Records shown:
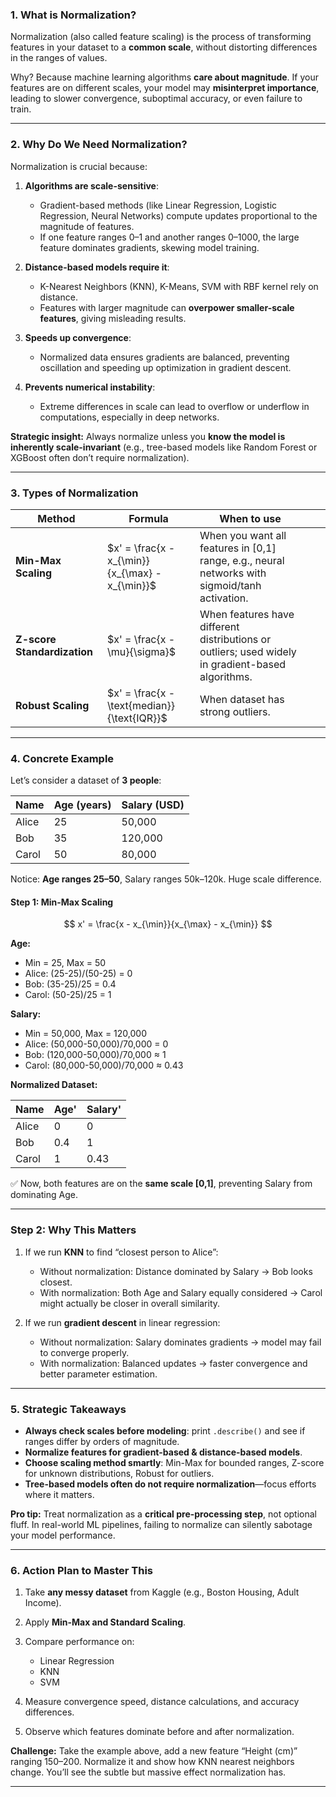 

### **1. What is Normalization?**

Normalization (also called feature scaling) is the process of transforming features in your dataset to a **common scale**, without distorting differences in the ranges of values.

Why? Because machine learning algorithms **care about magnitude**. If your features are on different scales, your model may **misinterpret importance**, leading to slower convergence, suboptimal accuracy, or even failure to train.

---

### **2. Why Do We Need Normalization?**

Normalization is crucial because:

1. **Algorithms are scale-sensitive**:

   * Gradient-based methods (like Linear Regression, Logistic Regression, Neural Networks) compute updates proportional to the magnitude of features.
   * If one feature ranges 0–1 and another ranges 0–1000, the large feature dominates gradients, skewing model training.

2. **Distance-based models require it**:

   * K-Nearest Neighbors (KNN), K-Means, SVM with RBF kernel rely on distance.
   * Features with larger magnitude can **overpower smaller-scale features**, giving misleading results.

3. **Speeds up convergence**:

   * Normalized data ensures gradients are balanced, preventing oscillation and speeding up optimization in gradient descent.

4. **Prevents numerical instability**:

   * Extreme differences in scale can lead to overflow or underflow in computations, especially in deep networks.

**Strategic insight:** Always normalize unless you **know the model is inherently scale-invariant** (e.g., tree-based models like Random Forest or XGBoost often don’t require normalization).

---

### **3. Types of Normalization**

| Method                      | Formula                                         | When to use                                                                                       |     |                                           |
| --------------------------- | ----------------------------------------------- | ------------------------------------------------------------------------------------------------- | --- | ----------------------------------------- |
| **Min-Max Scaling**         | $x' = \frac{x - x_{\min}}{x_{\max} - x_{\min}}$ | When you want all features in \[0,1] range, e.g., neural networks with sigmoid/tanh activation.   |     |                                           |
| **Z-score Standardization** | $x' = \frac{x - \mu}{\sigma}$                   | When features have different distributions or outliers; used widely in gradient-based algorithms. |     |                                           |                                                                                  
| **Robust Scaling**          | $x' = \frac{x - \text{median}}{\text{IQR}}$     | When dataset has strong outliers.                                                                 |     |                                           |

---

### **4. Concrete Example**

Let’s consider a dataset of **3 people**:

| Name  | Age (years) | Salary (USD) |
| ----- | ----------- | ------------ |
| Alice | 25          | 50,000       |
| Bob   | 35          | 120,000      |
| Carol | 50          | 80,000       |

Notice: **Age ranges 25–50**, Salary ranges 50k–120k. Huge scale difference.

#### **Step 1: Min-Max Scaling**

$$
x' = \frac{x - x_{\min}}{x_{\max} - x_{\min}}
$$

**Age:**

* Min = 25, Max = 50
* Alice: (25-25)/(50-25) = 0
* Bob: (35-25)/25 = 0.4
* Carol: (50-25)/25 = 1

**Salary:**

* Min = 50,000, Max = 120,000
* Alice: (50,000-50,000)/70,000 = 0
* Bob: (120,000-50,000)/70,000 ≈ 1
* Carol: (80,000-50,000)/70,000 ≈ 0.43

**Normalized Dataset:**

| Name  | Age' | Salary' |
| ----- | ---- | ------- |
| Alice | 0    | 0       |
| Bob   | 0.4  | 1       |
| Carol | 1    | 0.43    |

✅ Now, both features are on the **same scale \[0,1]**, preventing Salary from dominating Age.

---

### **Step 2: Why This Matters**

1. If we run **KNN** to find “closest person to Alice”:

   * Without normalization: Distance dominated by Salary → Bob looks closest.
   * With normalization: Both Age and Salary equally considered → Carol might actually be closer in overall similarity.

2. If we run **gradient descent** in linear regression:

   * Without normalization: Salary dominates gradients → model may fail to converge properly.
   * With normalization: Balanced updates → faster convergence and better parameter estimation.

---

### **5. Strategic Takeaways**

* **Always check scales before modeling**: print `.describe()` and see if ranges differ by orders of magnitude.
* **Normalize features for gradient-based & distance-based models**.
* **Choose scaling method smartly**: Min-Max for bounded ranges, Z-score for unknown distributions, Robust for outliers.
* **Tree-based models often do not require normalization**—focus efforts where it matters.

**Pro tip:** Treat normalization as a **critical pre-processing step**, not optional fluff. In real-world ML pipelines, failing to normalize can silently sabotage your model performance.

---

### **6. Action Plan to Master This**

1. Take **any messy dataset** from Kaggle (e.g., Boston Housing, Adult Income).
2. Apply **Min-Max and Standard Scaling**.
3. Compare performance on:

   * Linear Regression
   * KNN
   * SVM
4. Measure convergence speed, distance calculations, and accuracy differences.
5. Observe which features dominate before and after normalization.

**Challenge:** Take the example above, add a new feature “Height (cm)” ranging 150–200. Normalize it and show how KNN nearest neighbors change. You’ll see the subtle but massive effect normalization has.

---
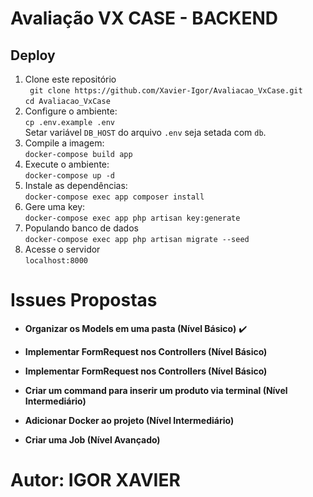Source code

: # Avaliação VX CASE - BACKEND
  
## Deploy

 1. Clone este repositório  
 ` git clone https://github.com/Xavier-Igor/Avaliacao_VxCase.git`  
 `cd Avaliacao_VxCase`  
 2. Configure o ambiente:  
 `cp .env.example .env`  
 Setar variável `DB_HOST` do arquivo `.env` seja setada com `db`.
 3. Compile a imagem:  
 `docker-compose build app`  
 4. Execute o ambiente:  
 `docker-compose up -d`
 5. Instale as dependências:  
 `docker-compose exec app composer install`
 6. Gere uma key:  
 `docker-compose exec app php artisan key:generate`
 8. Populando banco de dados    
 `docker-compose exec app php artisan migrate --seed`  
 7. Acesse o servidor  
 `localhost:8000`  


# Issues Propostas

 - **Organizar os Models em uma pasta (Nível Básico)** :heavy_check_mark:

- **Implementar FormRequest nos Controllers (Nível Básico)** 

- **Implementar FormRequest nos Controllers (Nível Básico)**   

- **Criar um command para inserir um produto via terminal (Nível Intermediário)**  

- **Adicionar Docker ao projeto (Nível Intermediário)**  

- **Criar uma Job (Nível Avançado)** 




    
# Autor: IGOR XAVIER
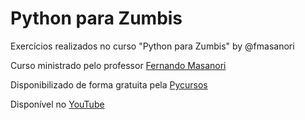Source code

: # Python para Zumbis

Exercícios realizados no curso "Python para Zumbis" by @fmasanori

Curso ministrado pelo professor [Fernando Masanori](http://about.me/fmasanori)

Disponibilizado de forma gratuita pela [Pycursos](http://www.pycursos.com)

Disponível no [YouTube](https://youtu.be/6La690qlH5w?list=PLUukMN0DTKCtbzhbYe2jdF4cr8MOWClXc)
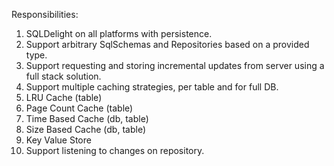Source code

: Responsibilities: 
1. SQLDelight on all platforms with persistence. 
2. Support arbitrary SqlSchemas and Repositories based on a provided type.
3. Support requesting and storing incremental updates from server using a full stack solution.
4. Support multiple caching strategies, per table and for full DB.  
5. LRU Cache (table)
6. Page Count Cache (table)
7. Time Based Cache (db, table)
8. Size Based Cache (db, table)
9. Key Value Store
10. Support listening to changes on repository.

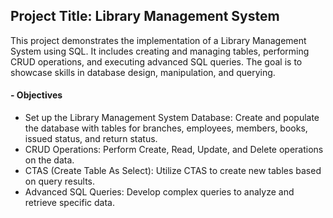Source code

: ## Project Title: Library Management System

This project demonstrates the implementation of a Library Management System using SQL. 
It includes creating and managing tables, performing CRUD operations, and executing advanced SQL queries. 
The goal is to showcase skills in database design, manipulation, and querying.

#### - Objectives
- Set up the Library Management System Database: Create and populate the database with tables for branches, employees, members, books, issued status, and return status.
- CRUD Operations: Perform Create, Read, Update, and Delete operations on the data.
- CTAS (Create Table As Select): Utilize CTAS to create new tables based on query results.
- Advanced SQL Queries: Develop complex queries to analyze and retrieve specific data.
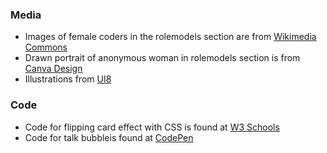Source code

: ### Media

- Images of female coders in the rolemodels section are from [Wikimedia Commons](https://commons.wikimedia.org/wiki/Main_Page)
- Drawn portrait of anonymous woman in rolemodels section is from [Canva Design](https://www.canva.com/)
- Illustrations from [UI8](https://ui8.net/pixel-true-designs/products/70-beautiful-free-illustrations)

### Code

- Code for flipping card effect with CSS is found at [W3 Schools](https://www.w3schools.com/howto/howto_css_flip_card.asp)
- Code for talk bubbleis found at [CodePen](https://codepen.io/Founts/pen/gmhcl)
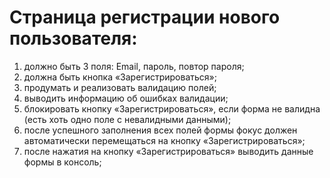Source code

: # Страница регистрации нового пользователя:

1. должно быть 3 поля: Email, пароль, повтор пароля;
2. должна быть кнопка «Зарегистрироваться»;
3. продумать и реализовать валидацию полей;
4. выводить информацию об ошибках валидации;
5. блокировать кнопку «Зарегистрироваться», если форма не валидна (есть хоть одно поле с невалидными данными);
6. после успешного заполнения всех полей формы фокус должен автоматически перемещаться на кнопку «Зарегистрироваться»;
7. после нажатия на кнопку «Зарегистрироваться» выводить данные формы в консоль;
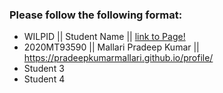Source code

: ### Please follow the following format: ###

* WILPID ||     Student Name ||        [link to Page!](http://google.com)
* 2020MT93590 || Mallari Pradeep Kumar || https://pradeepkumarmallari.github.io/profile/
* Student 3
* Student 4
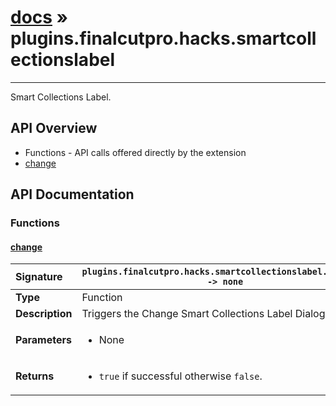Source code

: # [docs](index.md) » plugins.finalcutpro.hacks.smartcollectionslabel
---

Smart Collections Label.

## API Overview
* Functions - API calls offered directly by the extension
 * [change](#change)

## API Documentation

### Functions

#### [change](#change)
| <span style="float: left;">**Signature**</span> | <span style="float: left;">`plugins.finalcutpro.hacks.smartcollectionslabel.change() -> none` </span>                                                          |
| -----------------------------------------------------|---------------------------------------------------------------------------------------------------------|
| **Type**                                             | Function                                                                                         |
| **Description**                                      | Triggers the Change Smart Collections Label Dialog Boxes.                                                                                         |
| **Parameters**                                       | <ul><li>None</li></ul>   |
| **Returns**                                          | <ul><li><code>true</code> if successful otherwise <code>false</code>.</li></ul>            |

What to work on: Everything from the first line of the records through the line containing "magnitude of features." should be reproduced exactly, apart from the pictures.

Problem solution:
### **1. What is Normalization?**

Normalization (also called feature scaling) is the process of transforming features in your dataset to a **common scale**, without distorting differences in the ranges of values.

Why? Because machine learning algorithms **care about magnitude**. If your features are on different scales, your model may **misinterpret importance**, leading to slower convergence, suboptimal accuracy, or even failure to train.

---

### **2. Why Do We Need Normalization?**

Normalization is crucial because:

1. **Algorithms are scale-sensitive**:

   * Gradient-based methods (like Linear Regression, Logistic Regression, Neural Networks) compute updates proportional to the magnitude of features.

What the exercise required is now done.